King avoue dans son avant-propos que retranscrire toute une communauté comme il l’avait fait dans Bazaar est une tâche harassante. Qu’il ne désire pas refaire la même chose pour La Tempête du siècle, soit. Mais dans ce cas là, il n’était pas obligé non plus de désigner clairement un gentil et un méchant, avec entre eux une brassée de citoyens se comportant anonymement (en écoutant Mike ou sa femme, le plus souvent). Ce défaut s’efface dans le final, mais il est trop tard pour rectifier le tir.
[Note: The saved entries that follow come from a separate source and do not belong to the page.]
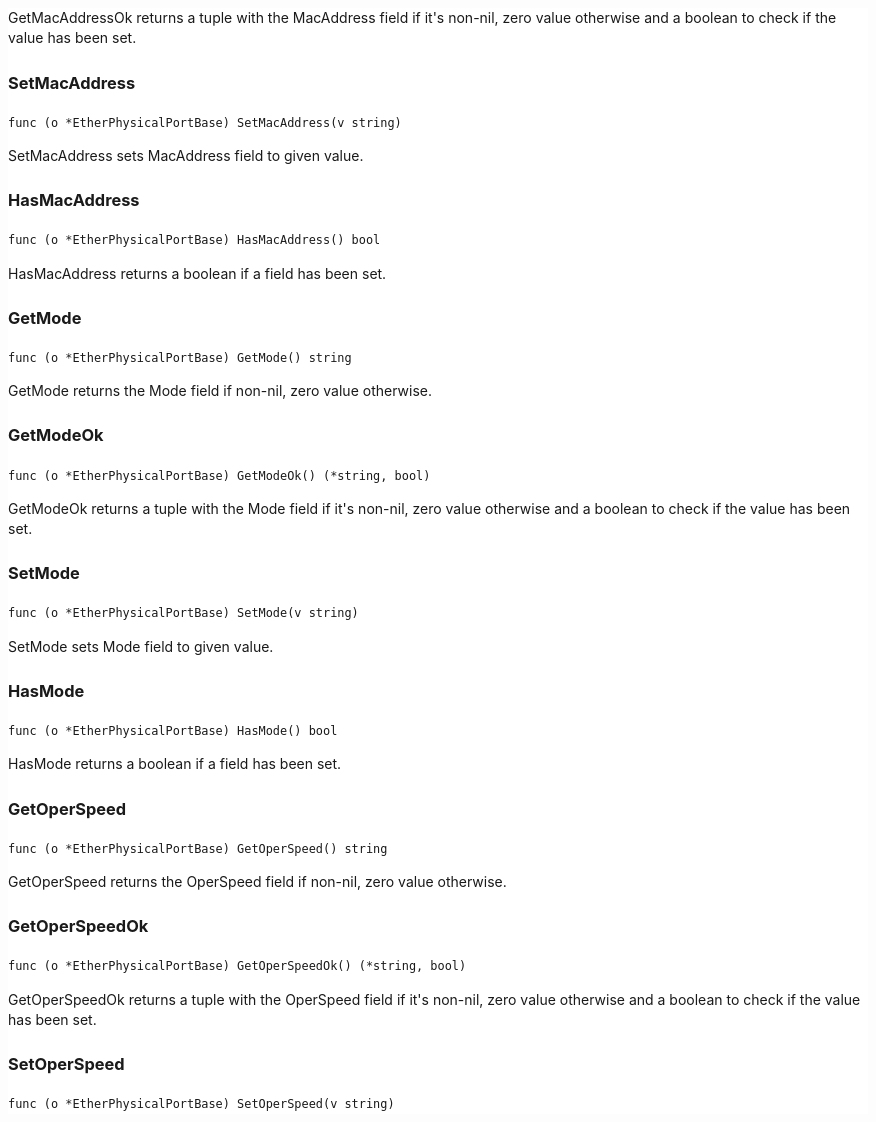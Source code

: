 GetMacAddressOk returns a tuple with the MacAddress field if it's non-nil, zero value otherwise
and a boolean to check if the value has been set.

### SetMacAddress

`func (o *EtherPhysicalPortBase) SetMacAddress(v string)`

SetMacAddress sets MacAddress field to given value.

### HasMacAddress

`func (o *EtherPhysicalPortBase) HasMacAddress() bool`

HasMacAddress returns a boolean if a field has been set.

### GetMode

`func (o *EtherPhysicalPortBase) GetMode() string`

GetMode returns the Mode field if non-nil, zero value otherwise.

### GetModeOk

`func (o *EtherPhysicalPortBase) GetModeOk() (*string, bool)`

GetModeOk returns a tuple with the Mode field if it's non-nil, zero value otherwise
and a boolean to check if the value has been set.

### SetMode

`func (o *EtherPhysicalPortBase) SetMode(v string)`

SetMode sets Mode field to given value.

### HasMode

`func (o *EtherPhysicalPortBase) HasMode() bool`

HasMode returns a boolean if a field has been set.

### GetOperSpeed

`func (o *EtherPhysicalPortBase) GetOperSpeed() string`

GetOperSpeed returns the OperSpeed field if non-nil, zero value otherwise.

### GetOperSpeedOk

`func (o *EtherPhysicalPortBase) GetOperSpeedOk() (*string, bool)`

GetOperSpeedOk returns a tuple with the OperSpeed field if it's non-nil, zero value otherwise
and a boolean to check if the value has been set.

### SetOperSpeed

`func (o *EtherPhysicalPortBase) SetOperSpeed(v string)`
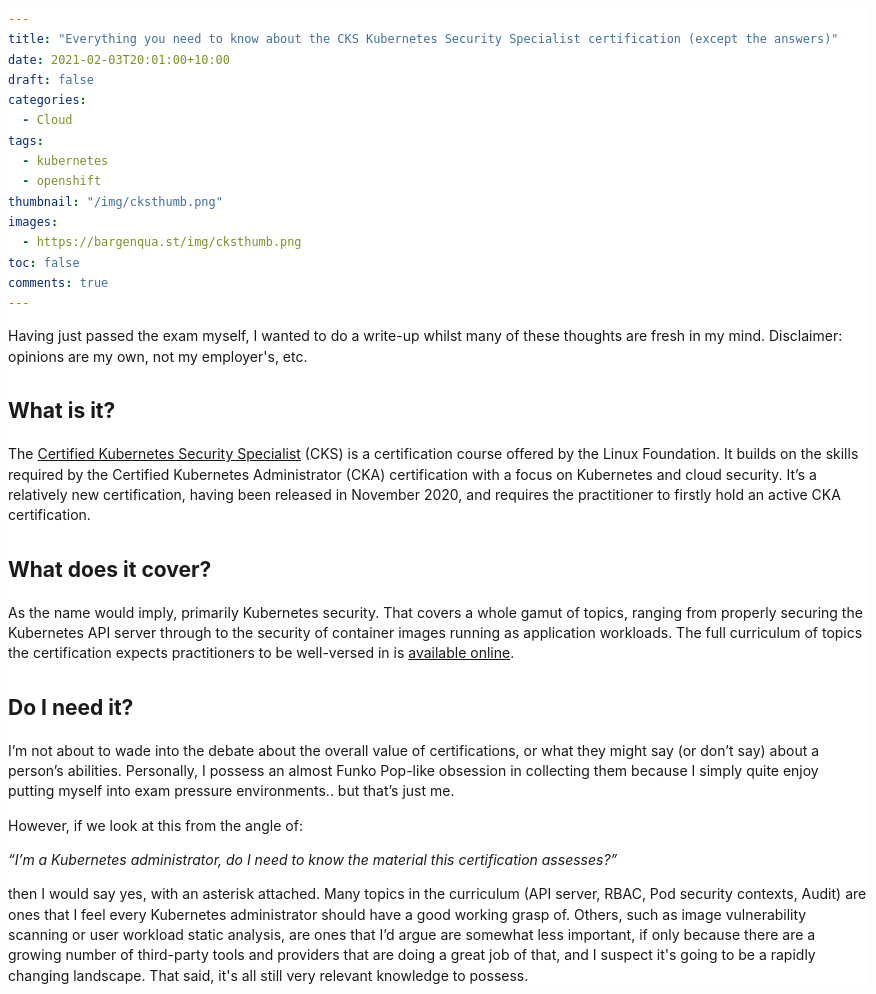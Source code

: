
 ```yaml
---
title: "Everything you need to know about the CKS Kubernetes Security Specialist certification (except the answers)"
date: 2021-02-03T20:01:00+10:00
draft: false
categories:
  - Cloud
tags:
  - kubernetes
  - openshift
thumbnail: "/img/cksthumb.png"
images:
  - https://bargenqua.st/img/cksthumb.png
toc: false
comments: true
---
```


Having just passed the exam myself, I wanted to do a write-up whilst many of these thoughts are fresh in my mind. Disclaimer: opinions are my own, not my employer's, etc.

## What is it?

The [Certified Kubernetes Security Specialist](https://training.linuxfoundation.org/certification/certified-kubernetes-security-specialist/) (CKS) is a certification course offered by the Linux Foundation. It builds on the skills required by the Certified Kubernetes Administrator (CKA) certification with a focus on Kubernetes and cloud security. It’s a relatively new certification, having been released in November 2020, and requires the practitioner to firstly hold an active CKA certification.

## What does it cover?

As the name would imply, primarily Kubernetes security. That covers a whole gamut of topics, ranging from properly securing the Kubernetes API server through to the security of container images running as application workloads. The full curriculum of topics the certification expects practitioners to be well-versed in is [available online](https://github.com/cncf/curriculum).

## Do I need it?

I’m not about to wade into the debate about the overall value of certifications, or what they might say (or don’t say) about a person’s abilities. Personally, I possess an almost Funko Pop-like obsession in collecting them because I simply quite enjoy putting myself into exam pressure environments.. but that’s just me.

However, if we look at this from the angle of:

_“I’m a Kubernetes administrator, do I need to know the material this certification assesses?”_

then I would say yes, with an asterisk attached. Many topics in the curriculum (API server, RBAC, Pod security contexts, Audit) are ones that I feel every Kubernetes administrator should have a good working grasp of. Others, such as image vulnerability scanning or user workload static analysis, are ones that I’d argue are somewhat less important, if only because there are a growing number of third-party tools and providers that are doing a great job of that, and I suspect it's going to be a rapidly changing landscape. That said, it's all still very relevant knowledge to possess.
Ainsi, l’un des thèmes de son histoire, c’est à dire la place du secret dans une communauté soudée, s’envole avec la tempête puisqu’on se soucie comme d’une guigne des personnages humiliés par Linoge, qui se sert des secrets de chacun pour faire naître des tensions internes s’achevant par des cas de possession meurtrière, et non par des meurtres commis sciemment comme dans Bazaar. Une sorte d’aveu sur le manque de contenu des personnages, obligés in fine d’être manipulés plutôt que d’être poussés humainement à la folie. Le coup du secret n’est qu’un écran de fumée. Linoge se serait contenté de tuer de ses propres mains que rien n’aurait changé, si ce n’est qu’il serait davantage passé pour un tueur classique que pour le diable incarné.

Aussi plaisant qu’il soit à lire, le scénario de La Tempête du siècle n’en est pas moins une coquille vide. Dans la lignée des téléfilms estampillés « Stephen King », en réalité. L’auteur trouve peut-être son compte à travailler pour le petit écran, mais on ne peut s’empêcher de penser qu’il existe une énorme différence entre le romancier et le téléaste par procuration. Cela sautera aux yeux dans les années 2000, lorsque les romans de King deviendront bien plus personnels, affichant des qualités jamais vues dans ses mini-séries. Lorsqu’il s’y implique, celles-ci semblent tout compte fait davantage le brimer que lui ouvrir de nouvelles possibilités, et ne font de lui qu’un simple artisan pas dénué de talent mais globalement anonyme.